How do you calculate P(A and B)?
P(A and B) = P(A) x P(B)
How do you calculate P(A or B)?
P(A) + P(B) (assuming the events are mutually exclusive)
What does it means if two events are mutually exclusive?
It means hat the two events cannot occur a the same time.
What does it mean if two events are independent?
Events are independent if knowing whether one occurred tells you nothing about whether the other one occurred
Probability assigns ________(1) to any set of possible events(outcomes) of an experiment.
(1) a number in [0,1]
What is P(11) in the same of the faces of a toss of two fair, standard dice?
Possible outcomes: (1, 2, 3, 4, 5, 6) X (1, 2, 3, 4, 5, 6) = 36 posible outcomes
Based on the physical model of the mechanic, there is a 1/36 chance of getting a particular combination
P(11) = P(5,6) OR (P6,5) = (1/36) + (1/36) = 1/18
We can use physical models to determine probability. Give an example of how this could apply to a coin toss?
When we toss a (fair) coin, there are two equally likely possible outcomes: heads(H) or tails(T)
By the physical model of the mechanism(a fair coin):
- Each of the two outcomes is equally likely, so P(H) = P(T)

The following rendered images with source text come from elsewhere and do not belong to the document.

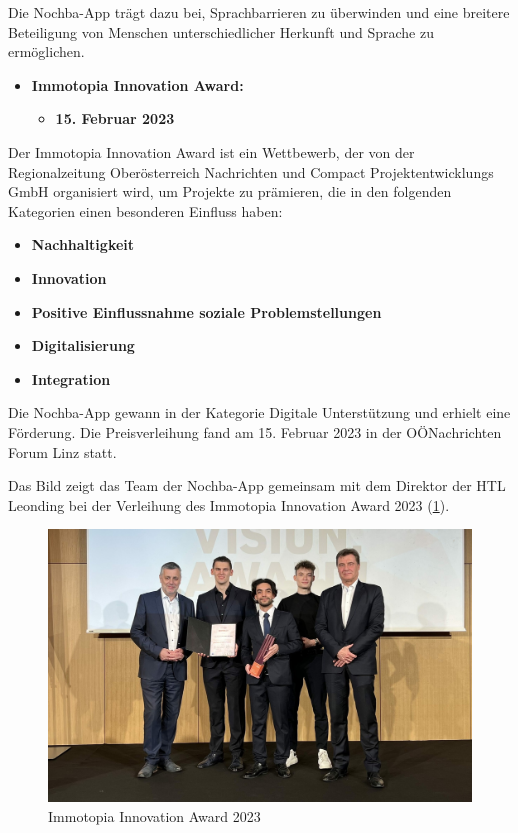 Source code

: Die Nochba-App trägt dazu bei, Sprachbarrieren zu überwinden und eine breitere Beteiligung von Menschen unterschiedlicher Herkunft und Sprache zu ermöglichen.


\begin{itemize}
    \item \textbf{Immotopia Innovation Award:}
          \begin{itemize}
              \item \textbf{15. Februar 2023}
          \end{itemize}
\end{itemize}

Der Immotopia Innovation Award \cite{immotopia-nochba} ist ein Wettbewerb, der von der Regionalzeitung Oberösterreich Nachrichten und Compact Projektentwicklungs GmbH organisiert wird, um Projekte zu prämieren, die in den folgenden Kategorien einen besonderen Einfluss haben:

\begin{itemize}
    \item \textbf{Nachhaltigkeit}
    \item \textbf{Innovation}
    \item \textbf{Positive Einflussnahme soziale Problemstellungen}
    \item \textbf{Digitalisierung}
    \item \textbf{Integration}
\end{itemize}

Die Nochba-App gewann in der Kategorie Digitale Unterstützung und erhielt eine Förderung. Die Preisverleihung fand am 15. Februar 2023 in der OÖNachrichten Forum Linz statt.

Das Bild zeigt das Team der Nochba-App gemeinsam mit dem Direktor der HTL Leonding bei der Verleihung des Immotopia Innovation Award 2023 (\ref{fig:Immotopia2023}).

\begin{figure}[H]
    \centering
    \includegraphics[width=1\textwidth]{pics/Immotopia-2023.jpg}
    \caption{Immotopia Innovation Award 2023}
    \label{fig:Immotopia2023}
\end{figure}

- One of those outcomes must occur, so P(H) + P(T) = 1
- Therefore, P(H) = P(T) = 0.5
What is a random variable?
A random variable is a numeric function of the outcomes of an experiment
- Ex. Flip a coin 5 times. Let X=number of heads
What is a discrete probability function?
A discrete probability function describes the probabilities associated with each possible value of the discrete random variable.
You make a chart with the first row having all the possible values of the discrete random variable . The second row contains the probability that the random variable equals each of those possible values.

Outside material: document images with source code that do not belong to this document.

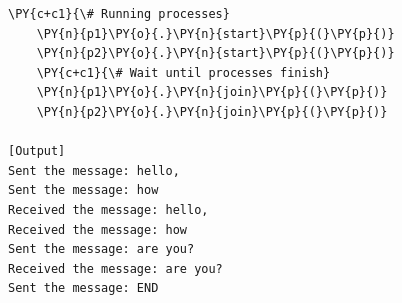 \begin{Verbatim}[label=\makebox{\url{https://github.com/lucabaldini/cmepda/tree/master/slides/latex/snippets/multiprocessing_pipe.py}},commandchars=\\\{\}]
    \PY{c+c1}{\# Running processes}
    \PY{n}{p1}\PY{o}{.}\PY{n}{start}\PY{p}{(}\PY{p}{)}
    \PY{n}{p2}\PY{o}{.}\PY{n}{start}\PY{p}{(}\PY{p}{)}
    \PY{c+c1}{\# Wait until processes finish}
    \PY{n}{p1}\PY{o}{.}\PY{n}{join}\PY{p}{(}\PY{p}{)}
    \PY{n}{p2}\PY{o}{.}\PY{n}{join}\PY{p}{(}\PY{p}{)}

[Output]
Sent the message: hello,
Sent the message: how
Received the message: hello,
Received the message: how
Sent the message: are you?
Received the message: are you?
Sent the message: END
\end{Verbatim}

A random variable is discrete if _______.
it can only assume a countable number of possible values
What are joint probability distributions?

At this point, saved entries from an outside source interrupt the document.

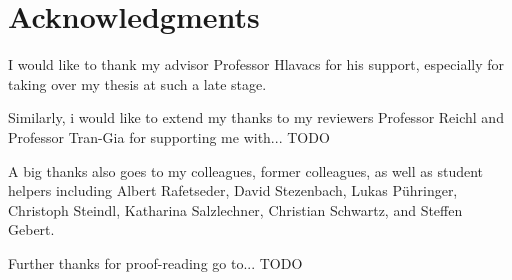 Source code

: \newpage %
\chapter*{Acknowledgments}

I would like to thank my advisor Professor Hlavacs for his support, especially for taking over my thesis at such a late stage.

Similarly, i would like to extend my thanks to my reviewers Professor Reichl and Professor Tran-Gia for supporting me with... TODO

A big thanks also goes to my colleagues, former colleagues, as well as student helpers including Albert Rafetseder, David Stezenbach, Lukas Pühringer, Christoph Steindl, Katharina Salzlechner, Christian Schwartz, and Steffen Gebert.

Further thanks for proof-reading go to... TODO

- Join probability distributions describe how the outcomes of two experiments behave together(considering two experiments at the same time)
- We summarize joint behaviour in a two-way contingency table
What is a joint probability?
The probability of 2 outcomes from 2 different experiments occurring at the same time
- Always dividing by the total number of people in the whole experiment
What is a marginal probability?
Consider only one of the outcomes, the other is not known. looking at only one probability in a contingency table
- Always dividing by the total number of people in the whole experiment
What is a conditional probability? What is the formula for calculating conditional probability?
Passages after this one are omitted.